About 200 BC, the first Kingdom of Sri Lanka was flourishing in the north central region of Anuradhapura.
After a personal dispute with his brother, King Devanampiyatissa of Anuradhapura, King Mahanaga established the Kingdom of Ruhuna in the south of the island. This region played a vital role in building the nation as well as nurturing the Sri Lankan Buddhist culture. Close to Hambantota, the large temple of Tissamaharama was built to house a sacred tooth relic.[3]
Main articles: Colonial history of Sri Lanka and Sri Lanka in the twentieth century
Around the years of 1801 and 1803, the British built a Martello tower on the tip of the rocky headland alongside the lighthouse overlooking the sea at Hambantota. The builder was a Captain Goper, who built the tower on the site of an earlier Dutch earthen fort. The tower was restored in 1999, and in the past, formed part of an office of the Hambantota Kachcheri where the Land Registry branch was housed.

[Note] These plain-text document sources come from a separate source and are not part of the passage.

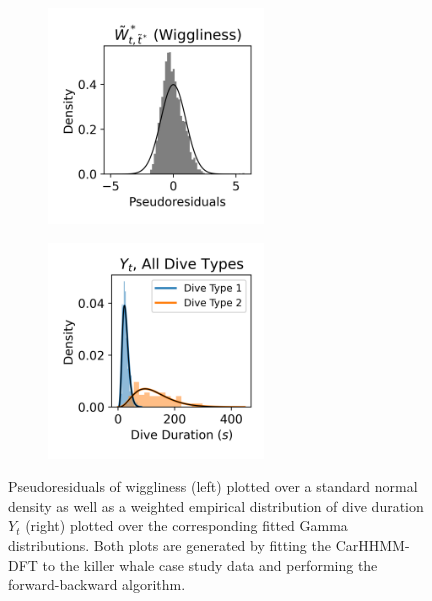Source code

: \begin{figure}[ht]
    \begin{subfigure}{0.45\textwidth}
    	\centering
    	\includegraphics[width=2.25in]{../Plots/2019/20190902-182840-CATs_OB_1_0_267_CarHHMM2_pseudresids_ahat.png}
    \end{subfigure}
    \begin{subfigure}{0.45\textwidth}
    	\centering
    	\includegraphics[width=2.25in]{../Plots/2019/20190902-182840-CATs_OB_1_0_267_CarHHMM2_empirical_hist_dive_duration.png}
    \end{subfigure}
    \caption{Pseudoresiduals of wiggliness (left)
    plotted over a standard normal density as well as a weighted empirical distribution of dive duration $Y_t$ (right) plotted over the corresponding fitted Gamma distributions. Both plots are generated by fitting the CarHHMM-DFT to the killer whale case study data and performing the forward-backward algorithm.}
    \label{fig:model_checking}
\end{figure}


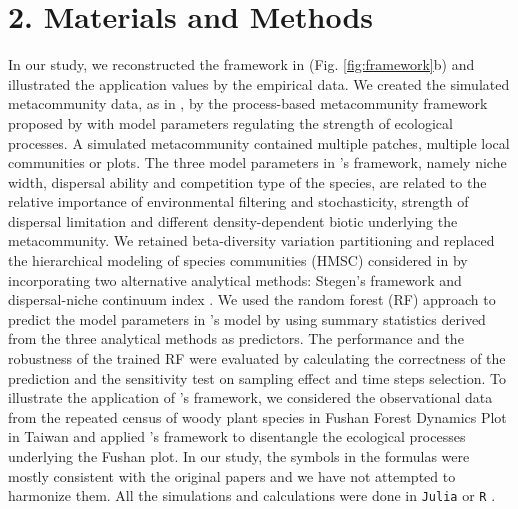 \chapter*{2. Materials and Methods}
\setcounter{chapter}{2}
\noindent
In our study, we reconstructed the framework in \citet{guzman2022accounting} (Fig. \ref{fig:framework}b) and illustrated the application values by the empirical data. We created the simulated metacommunity data, as in \citet{guzman2022accounting}, by the process-based metacommunity framework proposed by \citet{thompson2020process} with model parameters regulating the strength of \DIFaddbegin {}\DIFaddend ecological processes. A simulated metacommunity contained multiple patches, \DIFdelbegin {}\DIFdelend \DIFaddbegin {}\DIFaddend multiple local communities or plots. The three model parameters in \citeauthor{thompson2020process}'s framework, namely niche width, dispersal ability and competition type of the species, are related to the relative importance of environmental filtering and stochasticity, strength of dispersal limitation and different density-dependent biotic \DIFdelbegin {}\DIFdelend \DIFaddbegin {}\DIFaddend underlying the metacommunity. We retained beta-diversity variation partitioning and replaced the hierarchical modeling of species communities (HMSC) considered in \citet{guzman2022accounting} by incorporating two alternative analytical methods: Stegen's framework \citep{stegen2013quantifying} and \DIFaddbegin {}\DIFaddend dispersal-niche continuum index \citep{vilmi2021dispersal}. We used the random forest (RF) approach to predict the model parameters in \citeauthor{thompson2020process}'s model by using \DIFaddbegin {}\DIFaddend summary statistics derived from the three analytical methods as predictors. The performance and the robustness of the trained RF were evaluated by calculating the correctness of the prediction and the sensitivity test on sampling effect and time steps selection. To illustrate the application of \citeauthor{guzman2022accounting}'s framework, we considered the observational data from the repeated census of woody plant species in Fushan Forest Dynamics Plot in Taiwan and applied \citeauthor{guzman2022accounting}'s framework to disentangle the ecological processes underlying the Fushan plot. In our study, the symbols in the formulas were mostly consistent with the original papers and we have not attempted to harmonize them. All the simulations and calculations were done in \texttt{Julia} \citep{bezanson2017julia} or \texttt{R} \citep{R}.


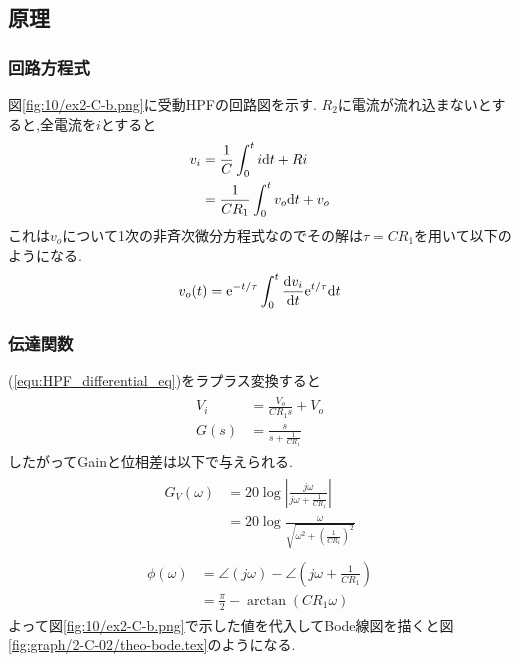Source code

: \subsection{原理}
\subsubsection{回路方程式}
図\ref{fig:10/ex2-C-b.png}に受動HPFの回路図を示す.
$R_2$に電流が流れ込まないとすると,全電流を$i$とすると
\begin{align}
  \begin{split}
    \label{equ:HPF_differential_eq}
    v_i&=\frac{1}{C}\int_0^ti{\rm d}t+Ri\\
    &=\frac{1}{CR_1}\int_0^tv_o{\rm d}t+v_o
  \end{split}
\end{align}
これは$v_o$について1次の非斉次微分方程式なのでその解は$\tau=CR_1$を用いて以下のようになる.
\begin{align}
  v_o(t)={\rm e}^{-t/\tau}\int^t_0\frac{{\rm d}v_i}{{\rm d}t}{\rm e}^{t/\tau}{\rm d}t
\end{align}
\subsubsection{伝達関数}
(\ref{equ:HPF_differential_eq})をラプラス変換すると
\begin{align}
  \begin{split}
    V_i&=\frac{V_o}{CR_1s}+V_o\\
    G(s)&=\frac{s}{s+\frac{1}{CR_1}}
  \end{split}
\end{align}
したがってGainと位相差は以下で与えられる.
\begin{align}
  \begin{split}
    G_V(\omega)&=20\log\left|\frac{j\omega}{j\omega+\frac{1}{CR_1}}\right|\\
    &=20\log\frac{\omega}{\sqrt{\omega^2+\left(\frac{1}{CR_1}\right)^2}}
  \end{split}
\end{align}
\begin{align}
  \begin{split}
    \phi(\omega)&=\angle(j\omega)-\angle\left(j\omega+\frac{1}{CR_1}\right)\\
    &=\frac{\pi}{2}-\arctan(CR_1\omega)
  \end{split}
\end{align}
よって図\ref{fig:10/ex2-C-b.png}で示した値を代入してBode線図を描くと図\ref{fig:graph/2-C-02/theo-bode.tex}のようになる.
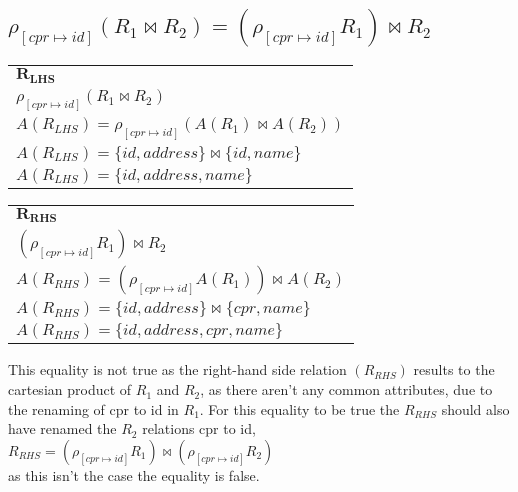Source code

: \subsection{$\rho_{[cpr\mapsto id]}(R_1 \Join R_2) = (\rho_{[cpr\mapsto id]} R_1) \Join R_2$}

\begin{table}[ht]
	\begin{tabular}{l}
		$\bm{R_{LHS}}$  \\
		$\rho_{[cpr\mapsto id]}(R_1 \Join R_2)$  \\
		$A(R_{LHS}) = \rho_{[cpr\mapsto id]}(A(R_1) \Join A(R_2))$  \\
		$A(R_{LHS}) = \{id, address\} \Join \{id, name\}$  \\
		$A(R_{LHS}) = \{id, address, name\}$
	\end{tabular}
\end{table}

\begin{table}[ht]
	\begin{tabular}{l}
		$\bm{R_{RHS}}$ \\
	 	$(\rho_{[cpr\mapsto id]} R_1) \Join R_2$ \\
		$A(R_{RHS}) = (\rho_{[cpr\mapsto id]}A(R_1)) \Join A(R_2)$ \\
		$A(R_{RHS}) = \{id, address\} \Join \{cpr, name\}$ \\
		$A(R_{RHS}) = \{id, address, cpr, name\}$
	\end{tabular}
\end{table}
\FloatBarrier

This equality is not true as the right-hand side relation $(R_{RHS})$ results to the cartesian product of $R_1$ and $R_2$, as there aren't any common attributes, due to the renaming of cpr to id in $R_1$.
For this equality to be true the $R_{RHS}$ should also have renamed the $R_2$ relations cpr to id,\\
$R_{RHS} = (\rho_{[cpr\mapsto id]} R_1) \Join (\rho_{[cpr\mapsto id]} R_2)$\\
as this isn't the case the equality is false.\\\\
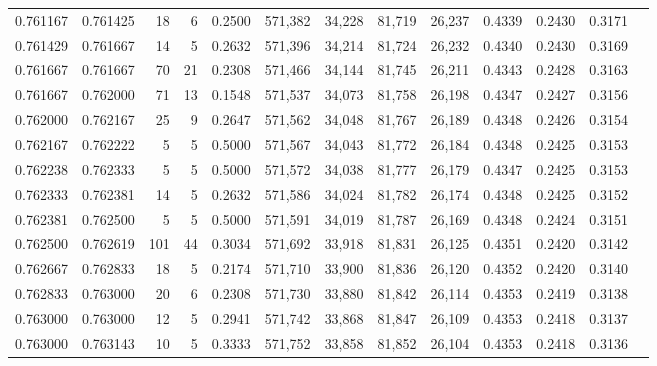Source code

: \begin{tabular}{rrrrrrrrrrrrr}
0.761167 & 0.761425 &    18 &   6 &                                     0.2500 & 571,382 &  34,228 &  81,719 &  26,237 & 0.4339 & 0.2430 & 0.3171 \\
0.761429 & 0.761667 &    14 &   5 &                                     0.2632 & 571,396 &  34,214 &  81,724 &  26,232 & 0.4340 & 0.2430 & 0.3169 \\
0.761667 & 0.761667 &    70 &  21 &                                     0.2308 & 571,466 &  34,144 &  81,745 &  26,211 & 0.4343 & 0.2428 & 0.3163 \\
0.761667 & 0.762000 &    71 &  13 &                                     0.1548 & 571,537 &  34,073 &  81,758 &  26,198 & 0.4347 & 0.2427 & 0.3156 \\
0.762000 & 0.762167 &    25 &   9 &                                     0.2647 & 571,562 &  34,048 &  81,767 &  26,189 & 0.4348 & 0.2426 & 0.3154 \\
0.762167 & 0.762222 &     5 &   5 &                                     0.5000 & 571,567 &  34,043 &  81,772 &  26,184 & 0.4348 & 0.2425 & 0.3153 \\
0.762238 & 0.762333 &     5 &   5 &                                     0.5000 & 571,572 &  34,038 &  81,777 &  26,179 & 0.4347 & 0.2425 & 0.3153 \\
0.762333 & 0.762381 &    14 &   5 &                                     0.2632 & 571,586 &  34,024 &  81,782 &  26,174 & 0.4348 & 0.2425 & 0.3152 \\
0.762381 & 0.762500 &     5 &   5 &                                     0.5000 & 571,591 &  34,019 &  81,787 &  26,169 & 0.4348 & 0.2424 & 0.3151 \\
0.762500 & 0.762619 &   101 &  44 &                                     0.3034 & 571,692 &  33,918 &  81,831 &  26,125 & 0.4351 & 0.2420 & 0.3142 \\
0.762667 & 0.762833 &    18 &   5 &                                     0.2174 & 571,710 &  33,900 &  81,836 &  26,120 & 0.4352 & 0.2420 & 0.3140 \\
0.762833 & 0.763000 &    20 &   6 &                                     0.2308 & 571,730 &  33,880 &  81,842 &  26,114 & 0.4353 & 0.2419 & 0.3138 \\
0.763000 & 0.763000 &    12 &   5 &                                     0.2941 & 571,742 &  33,868 &  81,847 &  26,109 & 0.4353 & 0.2418 & 0.3137 \\
0.763000 & 0.763143 &    10 &   5 &                                     0.3333 & 571,752 &  33,858 &  81,852 &  26,104 & 0.4353 & 0.2418 & 0.3136 \\

\end{tabular}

Today it houses a fisheries museum.
From 2 August to 9 September 1803, an Ensign J. Prendergast of the regiment of Ceylon native infantry was in command of the British colony at Hambantota during a Kandian attack that he was able to repel with the assistance of the snow ship Minerva.[4] Earlier, HMS Wilhelmina had touched there and left off eight men from the Royal Artillery to reinforce him.[5] This detachment participated in Prendergast's successful defense of the colony.[6] If the tower at Hambantota was at all involved in repelling any attack this would be one of the only cases in which a British Martello tower had been involved in combat.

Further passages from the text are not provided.